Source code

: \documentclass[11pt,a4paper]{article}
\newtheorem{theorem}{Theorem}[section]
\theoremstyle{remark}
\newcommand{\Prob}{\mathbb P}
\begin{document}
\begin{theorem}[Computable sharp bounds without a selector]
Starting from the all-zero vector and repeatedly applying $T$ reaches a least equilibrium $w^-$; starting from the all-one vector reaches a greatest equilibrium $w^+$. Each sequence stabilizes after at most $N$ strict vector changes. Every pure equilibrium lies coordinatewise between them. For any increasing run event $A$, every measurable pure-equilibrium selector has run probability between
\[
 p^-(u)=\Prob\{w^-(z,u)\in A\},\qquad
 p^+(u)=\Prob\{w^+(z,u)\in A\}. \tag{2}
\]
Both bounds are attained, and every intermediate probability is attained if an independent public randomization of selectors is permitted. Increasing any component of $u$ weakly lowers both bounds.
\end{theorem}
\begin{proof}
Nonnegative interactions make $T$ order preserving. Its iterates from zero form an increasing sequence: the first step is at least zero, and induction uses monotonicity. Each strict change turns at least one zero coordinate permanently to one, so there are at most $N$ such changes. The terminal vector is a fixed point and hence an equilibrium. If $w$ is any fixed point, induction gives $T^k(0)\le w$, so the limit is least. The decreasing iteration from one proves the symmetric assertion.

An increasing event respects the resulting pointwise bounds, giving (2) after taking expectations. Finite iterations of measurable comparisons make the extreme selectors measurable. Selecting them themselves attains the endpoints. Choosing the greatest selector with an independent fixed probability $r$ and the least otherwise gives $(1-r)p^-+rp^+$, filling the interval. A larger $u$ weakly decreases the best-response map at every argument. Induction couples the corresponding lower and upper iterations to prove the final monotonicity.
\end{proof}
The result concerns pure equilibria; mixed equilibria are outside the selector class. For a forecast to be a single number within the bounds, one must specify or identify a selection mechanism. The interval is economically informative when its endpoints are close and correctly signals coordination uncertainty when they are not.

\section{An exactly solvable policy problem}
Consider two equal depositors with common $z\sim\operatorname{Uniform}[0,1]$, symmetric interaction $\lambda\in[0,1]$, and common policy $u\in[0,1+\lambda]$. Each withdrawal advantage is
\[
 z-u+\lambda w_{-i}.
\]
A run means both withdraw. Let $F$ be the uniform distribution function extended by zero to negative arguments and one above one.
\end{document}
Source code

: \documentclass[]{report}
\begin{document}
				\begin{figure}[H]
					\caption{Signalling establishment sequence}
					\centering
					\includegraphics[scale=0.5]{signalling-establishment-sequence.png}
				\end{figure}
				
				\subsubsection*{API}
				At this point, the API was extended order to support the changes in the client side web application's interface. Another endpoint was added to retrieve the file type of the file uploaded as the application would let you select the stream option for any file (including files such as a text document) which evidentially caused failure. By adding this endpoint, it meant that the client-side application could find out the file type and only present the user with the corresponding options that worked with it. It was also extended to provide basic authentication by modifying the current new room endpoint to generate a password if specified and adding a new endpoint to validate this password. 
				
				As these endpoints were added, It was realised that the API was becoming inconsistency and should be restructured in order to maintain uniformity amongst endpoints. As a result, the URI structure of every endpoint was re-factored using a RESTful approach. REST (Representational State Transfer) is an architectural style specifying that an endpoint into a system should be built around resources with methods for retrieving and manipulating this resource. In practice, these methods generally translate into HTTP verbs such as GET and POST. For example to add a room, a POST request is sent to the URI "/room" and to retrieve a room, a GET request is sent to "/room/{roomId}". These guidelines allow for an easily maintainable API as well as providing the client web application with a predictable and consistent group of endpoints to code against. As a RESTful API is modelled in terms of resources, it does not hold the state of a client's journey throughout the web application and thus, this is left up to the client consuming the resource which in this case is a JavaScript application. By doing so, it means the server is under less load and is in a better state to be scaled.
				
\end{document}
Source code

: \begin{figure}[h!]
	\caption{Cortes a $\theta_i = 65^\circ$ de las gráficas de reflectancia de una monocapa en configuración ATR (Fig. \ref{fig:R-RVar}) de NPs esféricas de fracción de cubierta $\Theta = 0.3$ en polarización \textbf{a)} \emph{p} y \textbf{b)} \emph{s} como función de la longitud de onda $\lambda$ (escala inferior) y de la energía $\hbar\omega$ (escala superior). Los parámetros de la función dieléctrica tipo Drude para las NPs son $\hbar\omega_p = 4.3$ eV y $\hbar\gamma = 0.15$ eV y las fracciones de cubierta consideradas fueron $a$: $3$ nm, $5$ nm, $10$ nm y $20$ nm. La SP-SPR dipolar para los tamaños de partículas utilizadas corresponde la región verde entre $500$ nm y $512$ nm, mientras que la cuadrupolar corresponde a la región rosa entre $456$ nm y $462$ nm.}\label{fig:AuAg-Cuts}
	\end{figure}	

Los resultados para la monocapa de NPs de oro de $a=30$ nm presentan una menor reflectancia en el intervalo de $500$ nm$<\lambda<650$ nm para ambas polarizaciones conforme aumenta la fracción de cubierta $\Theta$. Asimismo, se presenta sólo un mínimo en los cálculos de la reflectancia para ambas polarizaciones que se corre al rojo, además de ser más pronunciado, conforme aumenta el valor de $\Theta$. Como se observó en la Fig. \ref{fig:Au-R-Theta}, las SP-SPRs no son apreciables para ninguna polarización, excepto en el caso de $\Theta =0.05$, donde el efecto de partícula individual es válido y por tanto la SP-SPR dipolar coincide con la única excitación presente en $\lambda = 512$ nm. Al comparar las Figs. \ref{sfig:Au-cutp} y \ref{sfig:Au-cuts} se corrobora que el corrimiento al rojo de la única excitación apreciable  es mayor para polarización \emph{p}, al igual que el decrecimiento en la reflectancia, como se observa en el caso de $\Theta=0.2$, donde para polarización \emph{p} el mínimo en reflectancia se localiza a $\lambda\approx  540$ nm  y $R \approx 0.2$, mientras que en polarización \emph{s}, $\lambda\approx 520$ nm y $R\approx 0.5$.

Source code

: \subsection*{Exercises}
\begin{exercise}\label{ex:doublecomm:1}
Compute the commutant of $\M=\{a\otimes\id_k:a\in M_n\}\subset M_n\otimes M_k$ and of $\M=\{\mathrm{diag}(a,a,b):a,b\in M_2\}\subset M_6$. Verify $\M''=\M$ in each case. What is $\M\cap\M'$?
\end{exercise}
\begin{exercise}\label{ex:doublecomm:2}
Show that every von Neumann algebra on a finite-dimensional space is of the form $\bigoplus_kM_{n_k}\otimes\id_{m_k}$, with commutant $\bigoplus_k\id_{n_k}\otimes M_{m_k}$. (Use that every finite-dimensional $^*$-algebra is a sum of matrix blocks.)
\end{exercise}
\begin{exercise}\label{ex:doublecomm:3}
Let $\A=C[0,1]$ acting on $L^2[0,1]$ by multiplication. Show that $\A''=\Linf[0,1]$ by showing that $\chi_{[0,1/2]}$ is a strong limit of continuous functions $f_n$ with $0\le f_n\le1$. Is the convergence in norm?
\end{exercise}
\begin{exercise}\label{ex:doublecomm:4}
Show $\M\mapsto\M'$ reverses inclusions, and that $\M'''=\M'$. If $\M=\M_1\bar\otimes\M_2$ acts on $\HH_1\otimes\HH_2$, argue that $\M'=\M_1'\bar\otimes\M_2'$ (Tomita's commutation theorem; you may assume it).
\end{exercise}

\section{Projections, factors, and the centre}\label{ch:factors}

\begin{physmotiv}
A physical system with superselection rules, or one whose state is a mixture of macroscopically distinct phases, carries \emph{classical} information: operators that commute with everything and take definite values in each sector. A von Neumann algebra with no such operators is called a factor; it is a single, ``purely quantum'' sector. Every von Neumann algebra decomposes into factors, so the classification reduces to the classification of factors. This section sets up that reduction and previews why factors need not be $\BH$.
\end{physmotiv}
______________________________
Quote every line of the records above, from the first down to the one holding "Nonnegative interactions make", exactly as written.

**Final answer:**
Source code

: \documentclass[11pt,a4paper]{article}
\newtheorem{theorem}{Theorem}[section]
\theoremstyle{remark}
\newcommand{\Prob}{\mathbb P}
\begin{document}
\begin{theorem}[Computable sharp bounds without a selector]
Starting from the all-zero vector and repeatedly applying $T$ reaches a least equilibrium $w^-$; starting from the all-one vector reaches a greatest equilibrium $w^+$. Each sequence stabilizes after at most $N$ strict vector changes. Every pure equilibrium lies coordinatewise between them. For any increasing run event $A$, every measurable pure-equilibrium selector has run probability between
\[
 p^-(u)=\Prob\{w^-(z,u)\in A\},\qquad
 p^+(u)=\Prob\{w^+(z,u)\in A\}. \tag{2}
\]
Both bounds are attained, and every intermediate probability is attained if an independent public randomization of selectors is permitted. Increasing any component of $u$ weakly lowers both bounds.
\end{theorem}
\begin{proof}
Nonnegative interactions make $T$ order preserving. Its iterates from zero form an increasing sequence: the first step is at least zero, and induction uses monotonicity. Each strict change turns at least one zero coordinate permanently to one, so there are at most $N$ such changes. The terminal vector is a fixed point and hence an equilibrium. If $w$ is any fixed point, induction gives $T^k(0)\le w$, so the limit is least. The decreasing iteration from one proves the symmetric assertion.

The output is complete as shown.